EXERCISE -> The entries below should be given again exactly, minus their pictures.

DATA FOR REVIEW ->
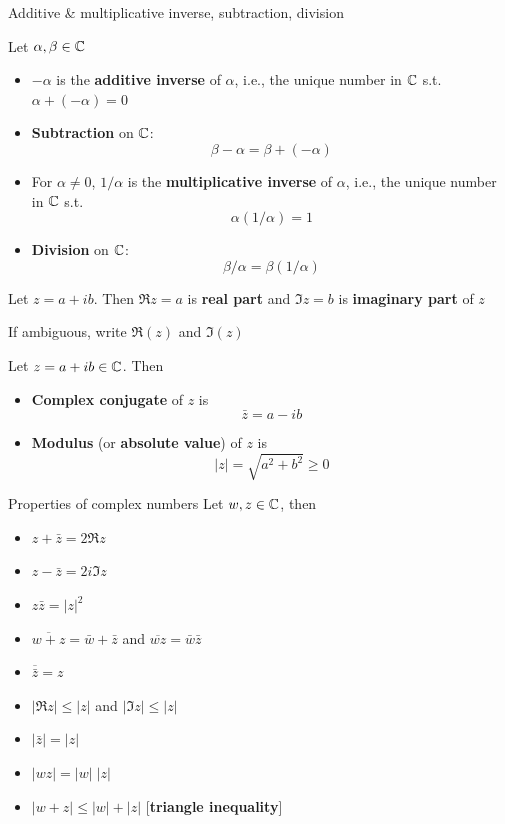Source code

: \documentclass[aspectratio=169]{beamer}
\begin{document}
\begin{frame}{Additive \& multiplicative inverse, subtraction, division}
	\begin{definition}
		Let $\alpha,\beta\in\mathbb{C}$
		\begin{itemize}
			\item $-\alpha$ is the \textbf{additive inverse} of $\alpha$, i.e., the unique number in $\mathbb{C}$ s.t. $\alpha+(-\alpha)=0$
			\item \textbf{Subtraction} on $\mathbb{C}$:
			\[
			\beta-\alpha=\beta+(-\alpha)
			\]
			\item For $\alpha\neq 0$, $1/\alpha$ is the \textbf{multiplicative inverse} of $\alpha$, i.e., the unique number in $\mathbb{C}$ s.t.
			\[
			\alpha(1/\alpha)=1
			\]
			\item \textbf{Division} on $\mathbb{C}$:
			\[
			\beta/\alpha=\beta(1/\alpha)
			\]
		\end{itemize}
	\end{definition}
\end{frame}


\begin{frame}
	\begin{definition}
		Let $z=a+ib$. Then $\Re z=a$ is \textbf{real part} and $\Im z=b$ is \textbf{imaginary part} of $z$
	\end{definition}
	\vfill
	If ambiguous, write $\Re(z)$ and $\Im(z)$
	\vfill
	\begin{definition}
		Let $z=a+ib\in\mathbb{C}$. Then
		\begin{itemize}
			\item \textbf{Complex conjugate} of $z$ is
			\[
			\bar z = a-ib
			\]
			\item \textbf{Modulus} (or \textbf{absolute value}) of $z$ is
			\[
			|z|=\sqrt{a^2+b^2} \geq 0
			\]
		\end{itemize}
	\end{definition}
\end{frame}

\begin{frame}{Properties of complex numbers}
	Let $w,z\in\mathbb{C}$, then
	\begin{itemize}
		\item $z+\bar z=2\Re z$
		\item $z-\bar z=2i\Im z$
		\item $z\bar z=|z|^2$
		\item $\overline{w+z}=\bar w+\bar z$ and $\overline{wz}=\bar w\bar z$
		\item $\overline{\bar z}=z$
		\item $|\Re z|\leq |z|$ and $|\Im z|\leq |z|$
		\item $|\bar z|=|z|$
		\item $|wz|=|w|\;|z|$
		\item $|w+z|\leq |w|+|z|$ \hfill[\textbf{triangle inequality}]
	\end{itemize}
\end{frame}
\end{document}
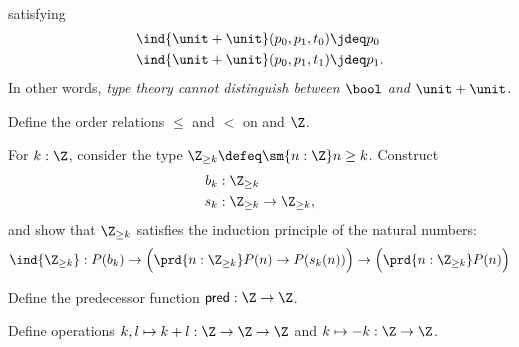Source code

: \begin{exercises}
\begin{align*}
\end{align*}
satisfying
\begin{align*}
\ind{\unit+\unit}(p_0,p_1,t_0) & \jdeq p_0 \\
\ind{\unit+\unit}(p_0,p_1,t_1) & \jdeq p_1.
\end{align*}
In other words, \emph{type theory cannot distinguish between $\bool$ and $\unit+\unit$.}
\item \label{ex:int_order}
\begin{subexenum}
\item Define the order relations $\leq$ and $<$ on and $\Z$.
\item For $k:\Z$, consider the type $\Z_{\geq k}\defeq \sm{n:\Z}n\geq k$. Construct
\begin{align*}
b_k & : \Z_{\geq k} \\
s_k & : \Z_{\geq k}\to\Z_{\geq k},
\end{align*}
and show that $\Z_{\geq k}$ satisfies the induction principle of the natural numbers:
\begin{equation*}
\ind{\Z_{\geq k}} : P(b_k)\to \Big(\prd{n:\Z_{\geq k}} P(n)\to P(s_k(n))\Big)\to \Big(\prd{n:\Z_{\geq k}} P(n)\Big)
\end{equation*}
\end{subexenum}
\item \label{ex:int_pred}Define the predecessor function $\mathsf{pred}:\Z\to \Z$.
\item \label{ex:int_group_ops}Define operations $k,l\mapsto k+l:\Z\to\Z\to\Z$ and $k\mapsto -k:\Z\to \Z$.
\end{exercises}
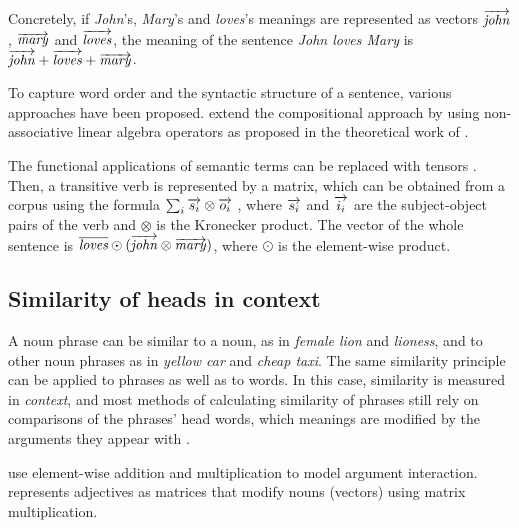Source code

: Concretely, if \textit{John}'s, \textit{Mary}'s and \textit{loves}'s meanings are
represented as vectors $\overrightarrow{\mathit{john}}$, $\overrightarrow{\mathit{mary}}$ and
$\overrightarrow{\mathit{loves}}$, the meaning of the sentence \textit{John loves Mary} is
$\overrightarrow{\mathit{john}} + \overrightarrow{\mathit{loves}} + \overrightarrow{\mathit{mary}}$.

To capture word order and the syntactic structure of a sentence, various approaches have been proposed.  extend the compositional approach by using non-associative linear algebra operators as proposed in the theoretical work of .

The functional applications of semantic terms can be replaced with tensors \cite{Bourbaki1998commutative}. Then, a transitive verb is represented by a matrix, which can be obtained from a corpus using the formula $\sum_i\overrightarrow{s_i} \otimes \overrightarrow{o_i}$ \cite{Grefenstette:2011:ESC:2145432.2145580}, where $\overrightarrow{s_i}$ and $\overrightarrow{i_i}$ are the subject-object pairs of the verb and $\otimes$ is the Kronecker product. The vector of the whole sentence is $\overline{\mathit{loves}} \odot(\overrightarrow{\mathit{john}} \otimes \overrightarrow{\mathit{mary}})$, where $\odot$ is the element-wise product.
%
%

\subsection{Similarity of heads in context}
\label{sec:similarity-context}

A noun phrase can be similar to a noun, as in \textit{female lion} and \textit{lioness}, and to other noun phrases as in \textit{yellow car} and \textit{cheap taxi}. The same similarity principle can be applied to phrases as well as to words. In this case, similarity is measured in \emph{context}, and most methods of calculating similarity of phrases still rely on comparisons of the phrases' head words, which meanings are modified by the arguments they appear with \cite{Kintsch2001173}.

 use element-wise addition and multiplication to model argument interaction.  represents adjectives as matrices that modify nouns (vectors) using matrix multiplication.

RESPONSE BOX ->
Source code

: \documentclass[aspectratio=169]{beamer}
\begin{document}
\begin{frame}{Additive \& multiplicative inverse, subtraction, division}
	\begin{definition}
		Let $\alpha,\beta\in\mathbb{C}$
		\begin{itemize}
			\item $-\alpha$ is the \textbf{additive inverse} of $\alpha$, i.e., the unique number in $\mathbb{C}$ s.t. $\alpha+(-\alpha)=0$
			\item \textbf{Subtraction} on $\mathbb{C}$:
			\[
			\beta-\alpha=\beta+(-\alpha)
			\]
			\item For $\alpha\neq 0$, $1/\alpha$ is the \textbf{multiplicative inverse} of $\alpha$, i.e., the unique number in $\mathbb{C}$ s.t.
			\[
			\alpha(1/\alpha)=1
			\]
			\item \textbf{Division} on $\mathbb{C}$:
			\[
			\beta/\alpha=\beta(1/\alpha)
			\]
		\end{itemize}
	\end{definition}
\end{frame}


\begin{frame}
	\begin{definition}
		Let $z=a+ib$. Then $\Re z=a$ is \textbf{real part} and $\Im z=b$ is \textbf{imaginary part} of $z$
	\end{definition}
	\vfill
	If ambiguous, write $\Re(z)$ and $\Im(z)$
	\vfill
	\begin{definition}
		Let $z=a+ib\in\mathbb{C}$. Then
		\begin{itemize}
			\item \textbf{Complex conjugate} of $z$ is
			\[
			\bar z = a-ib
			\]
			\item \textbf{Modulus} (or \textbf{absolute value}) of $z$ is
			\[
			|z|=\sqrt{a^2+b^2} \geq 0
			\]
		\end{itemize}
	\end{definition}
\end{frame}

\begin{frame}{Properties of complex numbers}
	Let $w,z\in\mathbb{C}$, then
	\begin{itemize}
		\item $z+\bar z=2\Re z$
		\item $z-\bar z=2i\Im z$
		\item $z\bar z=|z|^2$
		\item $\overline{w+z}=\bar w+\bar z$ and $\overline{wz}=\bar w\bar z$
		\item $\overline{\bar z}=z$
		\item $|\Re z|\leq |z|$ and $|\Im z|\leq |z|$
		\item $|\bar z|=|z|$
		\item $|wz|=|w|\;|z|$
		\item $|w+z|\leq |w|+|z|$ \hfill[\textbf{triangle inequality}]
	\end{itemize}
\end{frame}
\end{document}
Source code

: \begin{exercises}
\begin{align*}
\end{align*}
satisfying
\begin{align*}
\ind{\unit+\unit}(p_0,p_1,t_0) & \jdeq p_0 \\
\ind{\unit+\unit}(p_0,p_1,t_1) & \jdeq p_1.
\end{align*}
In other words, \emph{type theory cannot distinguish between $\bool$ and $\unit+\unit$.}
\item \label{ex:int_order}
\begin{subexenum}
\item Define the order relations $\leq$ and $<$ on and $\Z$.
\item For $k:\Z$, consider the type $\Z_{\geq k}\defeq \sm{n:\Z}n\geq k$. Construct
\begin{align*}
b_k & : \Z_{\geq k} \\
s_k & : \Z_{\geq k}\to\Z_{\geq k},
\end{align*}
and show that $\Z_{\geq k}$ satisfies the induction principle of the natural numbers:
\begin{equation*}
\ind{\Z_{\geq k}} : P(b_k)\to \Big(\prd{n:\Z_{\geq k}} P(n)\to P(s_k(n))\Big)\to \Big(\prd{n:\Z_{\geq k}} P(n)\Big)
\end{equation*}
\end{subexenum}
\item \label{ex:int_pred}Define the predecessor function $\mathsf{pred}:\Z\to \Z$.
\item \label{ex:int_group_ops}Define operations $k,l\mapsto k+l:\Z\to\Z\to\Z$ and $k\mapsto -k:\Z\to \Z$.
\end{exercises}
Source code

: Concretely, if \textit{John}'s, \textit{Mary}'s and \textit{loves}'s meanings are
represented as vectors $\overrightarrow{\mathit{john}}$, $\overrightarrow{\mathit{mary}}$ and
$\overrightarrow{\mathit{loves}}$, the meaning of the sentence \textit{John loves Mary} is
$\overrightarrow{\mathit{john}} + \overrightarrow{\mathit{loves}} + \overrightarrow{\mathit{mary}}$.

To capture word order and the syntactic structure of a sentence, various approaches have been proposed.  extend the compositional approach by using non-associative linear algebra operators as proposed in the theoretical work of .

The functional applications of semantic terms can be replaced with tensors \cite{Bourbaki1998commutative}. Then, a transitive verb is represented by a matrix, which can be obtained from a corpus using the formula $\sum_i\overrightarrow{s_i} \otimes \overrightarrow{o_i}$ \cite{Grefenstette:2011:ESC:2145432.2145580}, where $\overrightarrow{s_i}$ and $\overrightarrow{i_i}$ are the subject-object pairs of the verb and $\otimes$ is the Kronecker product. The vector of the whole sentence is $\overline{\mathit{loves}} \odot(\overrightarrow{\mathit{john}} \otimes \overrightarrow{\mathit{mary}})$, where $\odot$ is the element-wise product.
%
%

\subsection{Similarity of heads in context}
\label{sec:similarity-context}

A noun phrase can be similar to a noun, as in \textit{female lion} and \textit{lioness}, and to other noun phrases as in \textit{yellow car} and \textit{cheap taxi}. The same similarity principle can be applied to phrases as well as to words. In this case, similarity is measured in \emph{context}, and most methods of calculating similarity of phrases still rely on comparisons of the phrases' head words, which meanings are modified by the arguments they appear with \cite{Kintsch2001173}.

 use element-wise addition and multiplication to model argument interaction.  represents adjectives as matrices that modify nouns (vectors) using matrix multiplication.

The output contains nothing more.